DeepLcom / deepl-php

Official PHP library for the DeepL language translation API.
MIT License
202 stars 23 forks source link

Fix `JsonException: Malformed UTF-8 characters, possibly incorrectly encoded` #43

Closed VincentLanglet closed 4 months ago

VincentLanglet commented 6 months ago

Hi @JanEbbing @daniel-jones-deepl,

We recently encountered an issue with text input which after deepl translation cannot be json_decoded by the library. I create a reproducer of the issue. Notice this only occurs with the option

TranslateTextOptions::TAG_HANDLING => 'xml',

This is how is rendered the input in my IDE

image

The test added is failing with the error:

JsonException: Malformed UTF-8 characters, possibly incorrectly encoded

This is especially annoying because when translating a payload with 1000 texts, if one of them has such a character, the whole payload is failing and no text is translated (when 999 could have been).

Is something can be done:

Thanks

JanEbbing commented 6 months ago

Hi, @VincentLanglet - I'm still investigating this but it might be an issue with PHP/fixable in the library. The equivalent curl command returns a valid response (though the tag handling is a bit messed up).

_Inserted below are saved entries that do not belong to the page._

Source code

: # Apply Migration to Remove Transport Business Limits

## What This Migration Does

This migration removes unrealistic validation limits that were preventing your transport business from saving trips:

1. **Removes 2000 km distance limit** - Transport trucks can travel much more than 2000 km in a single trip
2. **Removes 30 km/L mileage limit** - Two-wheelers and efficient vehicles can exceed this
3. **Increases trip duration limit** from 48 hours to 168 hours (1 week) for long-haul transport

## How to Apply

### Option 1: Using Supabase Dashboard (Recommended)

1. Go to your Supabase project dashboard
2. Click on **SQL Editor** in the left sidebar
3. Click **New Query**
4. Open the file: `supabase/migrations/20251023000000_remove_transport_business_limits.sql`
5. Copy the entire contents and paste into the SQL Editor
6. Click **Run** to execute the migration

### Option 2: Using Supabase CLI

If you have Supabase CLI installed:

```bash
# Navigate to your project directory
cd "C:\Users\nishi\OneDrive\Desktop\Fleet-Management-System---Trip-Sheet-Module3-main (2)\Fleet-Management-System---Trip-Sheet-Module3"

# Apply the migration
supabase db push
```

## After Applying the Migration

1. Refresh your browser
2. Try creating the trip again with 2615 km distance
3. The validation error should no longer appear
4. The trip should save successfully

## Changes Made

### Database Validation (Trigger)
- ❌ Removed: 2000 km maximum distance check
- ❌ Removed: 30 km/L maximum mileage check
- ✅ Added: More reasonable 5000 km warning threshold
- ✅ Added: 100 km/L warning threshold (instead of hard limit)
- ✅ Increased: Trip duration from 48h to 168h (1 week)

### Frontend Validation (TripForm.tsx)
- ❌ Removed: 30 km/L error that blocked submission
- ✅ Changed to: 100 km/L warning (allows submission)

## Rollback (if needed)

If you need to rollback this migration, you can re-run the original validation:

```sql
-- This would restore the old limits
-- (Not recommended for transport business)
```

$ curl -X POST 'https://api.deepl.com/v2/translate' \
--header 'Authorization: DeepL-Auth-Key MYKEY' \
--header 'Content-Type: application/json' \
--data '{"text": ["Portal<span></span>"], "target_lang": "FR", "source_lang":"EN", "tag_handling":"xml", "ignore_tags":["notranslate"]}'

{"translations":[{"detected_source_language":"EN","text":"Portail<span>/span&gt;"}]}

I tried logging the request/response that gets sent over the wire via PHP yesterday but the logger I used modified the data, so I'm checking with a new one now.

VincentLanglet commented 6 months ago

Hi, @VincentLanglet - I'm still investigating this but it might be an issue with PHP/fixable in the library. The equivalent curl command returns a valid response (though the tag handling is a bit messed up).

I tried logging the request/response that gets sent over the wire via PHP yesterday but the logger I used modified the data, so I'm checking with a new one now.

When I tried to log the \CURLOPT_POSTFIELDS generated in HttpClientWrapper::urlEncodeWithRepeatedParams, I had

target_lang=fr&source_lang=en&text=Portal%3Cspan%3E%EE%A0%83%3C%2Fspan%3E&tag_handling=xml&ignore_tags=notranslate

notice that without the tag_handling, the request with

target_lang=fr&source_lang=en&text=Portal%3Cspan%3E%EE%A0%83%3C%2Fspan%3E&ignore_tags=notranslate

works.

When looking at sendCustomHttpRequest, the content type used is

$headers['Content-Type'] = 'application/x-www-form-urlencoded';

Maybe the 'Content-Type: application/json' would be better instead then if it works by json ? Or maybe the API lib need a better support for form-urlencoded data ?

daniel-jones-dev commented 6 months ago

Hi @VincentLanglet, I was sick until yesterday, looking into this now too.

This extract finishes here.